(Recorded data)
- - -
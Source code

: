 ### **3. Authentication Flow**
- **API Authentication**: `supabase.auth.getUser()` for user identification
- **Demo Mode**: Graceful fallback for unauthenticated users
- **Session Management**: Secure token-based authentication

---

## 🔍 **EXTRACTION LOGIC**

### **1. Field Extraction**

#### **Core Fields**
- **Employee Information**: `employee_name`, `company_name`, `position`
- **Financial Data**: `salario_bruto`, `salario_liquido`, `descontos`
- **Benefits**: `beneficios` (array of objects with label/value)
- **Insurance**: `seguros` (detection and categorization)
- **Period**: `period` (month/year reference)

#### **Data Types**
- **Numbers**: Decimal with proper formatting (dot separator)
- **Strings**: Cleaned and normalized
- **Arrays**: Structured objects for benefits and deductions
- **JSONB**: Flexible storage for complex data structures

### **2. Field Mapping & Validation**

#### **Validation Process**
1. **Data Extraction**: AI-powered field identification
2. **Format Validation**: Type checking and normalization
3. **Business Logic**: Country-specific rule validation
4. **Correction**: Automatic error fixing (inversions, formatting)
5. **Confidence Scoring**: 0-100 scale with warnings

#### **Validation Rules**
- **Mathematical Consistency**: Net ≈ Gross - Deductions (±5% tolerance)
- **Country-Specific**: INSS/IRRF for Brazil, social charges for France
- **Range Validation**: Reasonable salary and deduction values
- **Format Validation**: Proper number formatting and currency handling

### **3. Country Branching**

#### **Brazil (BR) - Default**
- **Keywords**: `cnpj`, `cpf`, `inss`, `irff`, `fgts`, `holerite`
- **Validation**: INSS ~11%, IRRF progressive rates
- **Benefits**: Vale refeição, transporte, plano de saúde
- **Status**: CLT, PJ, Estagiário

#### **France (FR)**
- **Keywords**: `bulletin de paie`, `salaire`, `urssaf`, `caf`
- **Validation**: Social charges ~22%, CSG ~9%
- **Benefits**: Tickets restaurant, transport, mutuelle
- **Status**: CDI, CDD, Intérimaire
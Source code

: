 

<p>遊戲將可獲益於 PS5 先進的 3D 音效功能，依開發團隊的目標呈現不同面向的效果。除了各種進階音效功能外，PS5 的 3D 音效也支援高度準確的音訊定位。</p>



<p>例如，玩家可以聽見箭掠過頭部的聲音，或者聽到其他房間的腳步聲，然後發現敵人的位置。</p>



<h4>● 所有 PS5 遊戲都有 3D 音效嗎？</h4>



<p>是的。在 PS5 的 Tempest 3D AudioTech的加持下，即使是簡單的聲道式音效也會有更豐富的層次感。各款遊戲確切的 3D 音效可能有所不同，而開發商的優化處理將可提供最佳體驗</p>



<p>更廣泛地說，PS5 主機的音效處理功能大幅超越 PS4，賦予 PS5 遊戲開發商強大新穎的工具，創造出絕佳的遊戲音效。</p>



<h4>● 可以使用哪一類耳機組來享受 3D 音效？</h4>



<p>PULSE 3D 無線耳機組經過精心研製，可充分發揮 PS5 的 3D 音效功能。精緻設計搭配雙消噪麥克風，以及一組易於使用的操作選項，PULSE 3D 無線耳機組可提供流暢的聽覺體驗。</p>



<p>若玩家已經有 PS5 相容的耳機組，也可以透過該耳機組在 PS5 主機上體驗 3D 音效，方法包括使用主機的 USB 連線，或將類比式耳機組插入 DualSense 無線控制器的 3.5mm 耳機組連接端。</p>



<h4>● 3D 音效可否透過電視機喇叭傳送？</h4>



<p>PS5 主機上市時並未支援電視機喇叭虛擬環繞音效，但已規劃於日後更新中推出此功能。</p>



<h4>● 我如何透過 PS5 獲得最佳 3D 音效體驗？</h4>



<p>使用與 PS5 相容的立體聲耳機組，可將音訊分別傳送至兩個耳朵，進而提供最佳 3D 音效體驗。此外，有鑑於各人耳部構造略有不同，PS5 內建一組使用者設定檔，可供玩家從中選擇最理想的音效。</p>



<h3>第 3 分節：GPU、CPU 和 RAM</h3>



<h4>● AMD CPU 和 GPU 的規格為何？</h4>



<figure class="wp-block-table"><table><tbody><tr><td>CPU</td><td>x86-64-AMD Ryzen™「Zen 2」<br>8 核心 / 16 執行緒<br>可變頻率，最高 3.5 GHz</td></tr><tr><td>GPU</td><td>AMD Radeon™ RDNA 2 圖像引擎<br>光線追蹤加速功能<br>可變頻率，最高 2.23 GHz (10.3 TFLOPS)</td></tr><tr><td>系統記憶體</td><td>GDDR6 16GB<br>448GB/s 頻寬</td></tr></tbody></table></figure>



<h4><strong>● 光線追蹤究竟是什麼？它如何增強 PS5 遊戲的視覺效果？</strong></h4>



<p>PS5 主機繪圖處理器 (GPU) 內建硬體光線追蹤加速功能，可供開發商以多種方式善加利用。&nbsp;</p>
- - -
> **Assigned task**
Could you print exactly the lines from the one containing "<h3>第 3 分節：GPU、CPU 和 RAM</h3>" through the last line of the records above?

> **Answer**
<h3>第 3 分節：GPU、CPU 和 RAM</h3>



<h4>● AMD CPU 和 GPU 的規格為何？</h4>



<figure class="wp-block-table"><table><tbody><tr><td>CPU</td><td>x86-64-AMD Ryzen™「Zen 2」<br>8 核心 / 16 執行緒<br>可變頻率，最高 3.5 GHz</td></tr><tr><td>GPU</td><td>AMD Radeon™ RDNA 2 圖像引擎<br>光線追蹤加速功能<br>可變頻率，最高 2.23 GHz (10.3 TFLOPS)</td></tr><tr><td>系統記憶體</td><td>GDDR6 16GB<br>448GB/s 頻寬</td></tr></tbody></table></figure>



<h4><strong>● 光線追蹤究竟是什麼？它如何增強 PS5 遊戲的視覺效果？</strong></h4>



<p>PS5 主機繪圖處理器 (GPU) 內建硬體光線追蹤加速功能，可供開發商以多種方式善加利用。&nbsp;</p>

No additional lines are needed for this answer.